▶ _Required action_:
Scan the entries for the word "will", and copy every line where it appears.

▶ _Dataset content_:

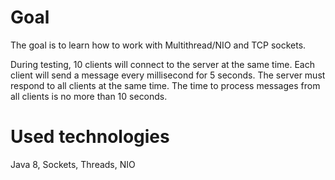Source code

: # Goal
The goal is to learn how to work with Multithread/NIO and TCP sockets.

During testing, 10 clients will connect to the server at the same time. 
Each client will send a message every millisecond for 5 seconds. 
The server must respond to all clients at the same time. 
The time to process messages from all clients is no more than 10 seconds.

# Used technologies
Java 8, Sockets, Threads, NIO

▶ _Solution for this exercise_:
During testing, 10 clients will connect to the server at the same time. 
Each client will send a message every millisecond for 5 seconds. 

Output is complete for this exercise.